Check every line below for the word "originalList" and copy the ones that have it.

[Source texts of formatted documents]
::::::
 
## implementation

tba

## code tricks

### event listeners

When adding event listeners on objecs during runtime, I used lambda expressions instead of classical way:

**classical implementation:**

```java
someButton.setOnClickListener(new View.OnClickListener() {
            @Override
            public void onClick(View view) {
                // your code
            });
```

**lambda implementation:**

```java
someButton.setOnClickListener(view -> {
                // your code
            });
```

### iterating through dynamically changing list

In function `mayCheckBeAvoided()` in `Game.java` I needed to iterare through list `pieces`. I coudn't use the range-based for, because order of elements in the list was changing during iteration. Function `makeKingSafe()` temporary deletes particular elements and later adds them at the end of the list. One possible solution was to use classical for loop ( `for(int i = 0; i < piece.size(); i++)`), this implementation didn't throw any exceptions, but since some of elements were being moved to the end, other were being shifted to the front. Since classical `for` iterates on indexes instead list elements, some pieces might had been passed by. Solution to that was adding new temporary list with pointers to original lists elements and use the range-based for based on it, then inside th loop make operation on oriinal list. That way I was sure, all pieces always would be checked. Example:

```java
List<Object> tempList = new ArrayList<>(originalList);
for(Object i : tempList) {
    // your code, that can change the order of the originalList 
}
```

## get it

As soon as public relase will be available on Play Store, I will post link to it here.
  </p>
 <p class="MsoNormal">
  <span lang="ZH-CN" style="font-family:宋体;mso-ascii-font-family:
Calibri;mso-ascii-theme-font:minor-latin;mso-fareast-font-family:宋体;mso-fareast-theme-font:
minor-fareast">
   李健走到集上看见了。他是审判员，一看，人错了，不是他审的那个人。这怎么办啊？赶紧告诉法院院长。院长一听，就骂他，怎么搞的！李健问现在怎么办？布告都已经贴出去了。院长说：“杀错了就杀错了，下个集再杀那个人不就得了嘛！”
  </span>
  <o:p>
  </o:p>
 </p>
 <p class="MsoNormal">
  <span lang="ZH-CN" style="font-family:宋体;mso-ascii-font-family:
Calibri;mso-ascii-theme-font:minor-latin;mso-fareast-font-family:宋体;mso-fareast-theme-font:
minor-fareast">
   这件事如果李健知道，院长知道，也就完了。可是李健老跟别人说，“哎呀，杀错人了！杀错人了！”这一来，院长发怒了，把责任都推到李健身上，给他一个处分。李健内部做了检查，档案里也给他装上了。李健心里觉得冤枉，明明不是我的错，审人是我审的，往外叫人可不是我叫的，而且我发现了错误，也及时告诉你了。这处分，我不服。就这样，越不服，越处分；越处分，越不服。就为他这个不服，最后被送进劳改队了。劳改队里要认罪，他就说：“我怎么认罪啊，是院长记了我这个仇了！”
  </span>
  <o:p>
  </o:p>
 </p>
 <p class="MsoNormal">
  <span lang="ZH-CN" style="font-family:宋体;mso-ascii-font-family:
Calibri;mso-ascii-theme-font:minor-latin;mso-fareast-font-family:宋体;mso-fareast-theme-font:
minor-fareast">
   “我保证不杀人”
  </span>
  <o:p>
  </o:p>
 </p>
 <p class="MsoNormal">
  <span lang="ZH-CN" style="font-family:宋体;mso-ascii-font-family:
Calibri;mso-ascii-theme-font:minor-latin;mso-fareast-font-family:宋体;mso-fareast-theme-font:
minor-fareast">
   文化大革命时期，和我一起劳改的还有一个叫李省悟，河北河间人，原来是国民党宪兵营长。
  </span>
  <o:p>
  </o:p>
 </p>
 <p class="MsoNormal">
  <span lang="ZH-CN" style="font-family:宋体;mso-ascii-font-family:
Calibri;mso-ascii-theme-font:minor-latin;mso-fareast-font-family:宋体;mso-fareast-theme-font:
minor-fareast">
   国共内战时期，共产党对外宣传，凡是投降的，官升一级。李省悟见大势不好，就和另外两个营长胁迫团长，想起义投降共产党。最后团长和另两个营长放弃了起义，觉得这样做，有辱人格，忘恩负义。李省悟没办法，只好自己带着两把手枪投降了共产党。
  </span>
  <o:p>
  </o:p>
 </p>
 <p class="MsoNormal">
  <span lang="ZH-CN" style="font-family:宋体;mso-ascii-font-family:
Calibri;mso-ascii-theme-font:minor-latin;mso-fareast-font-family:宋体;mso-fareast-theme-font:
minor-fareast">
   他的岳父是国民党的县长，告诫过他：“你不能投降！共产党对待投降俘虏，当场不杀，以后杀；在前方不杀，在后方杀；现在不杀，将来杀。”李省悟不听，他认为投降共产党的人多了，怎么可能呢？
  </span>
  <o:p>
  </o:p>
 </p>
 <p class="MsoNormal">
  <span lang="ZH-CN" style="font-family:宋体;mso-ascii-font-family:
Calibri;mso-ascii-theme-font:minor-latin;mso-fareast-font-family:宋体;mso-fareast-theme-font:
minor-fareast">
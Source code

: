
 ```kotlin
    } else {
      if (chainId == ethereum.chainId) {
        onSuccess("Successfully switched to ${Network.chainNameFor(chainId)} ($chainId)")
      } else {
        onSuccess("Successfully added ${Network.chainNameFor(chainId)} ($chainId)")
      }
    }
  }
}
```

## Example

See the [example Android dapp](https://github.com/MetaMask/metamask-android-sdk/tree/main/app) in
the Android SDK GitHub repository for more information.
::::::
§ **TASK OUTPUT**:
List<Object> tempList = new ArrayList<>(originalList);
    // your code, that can change the order of the originalList 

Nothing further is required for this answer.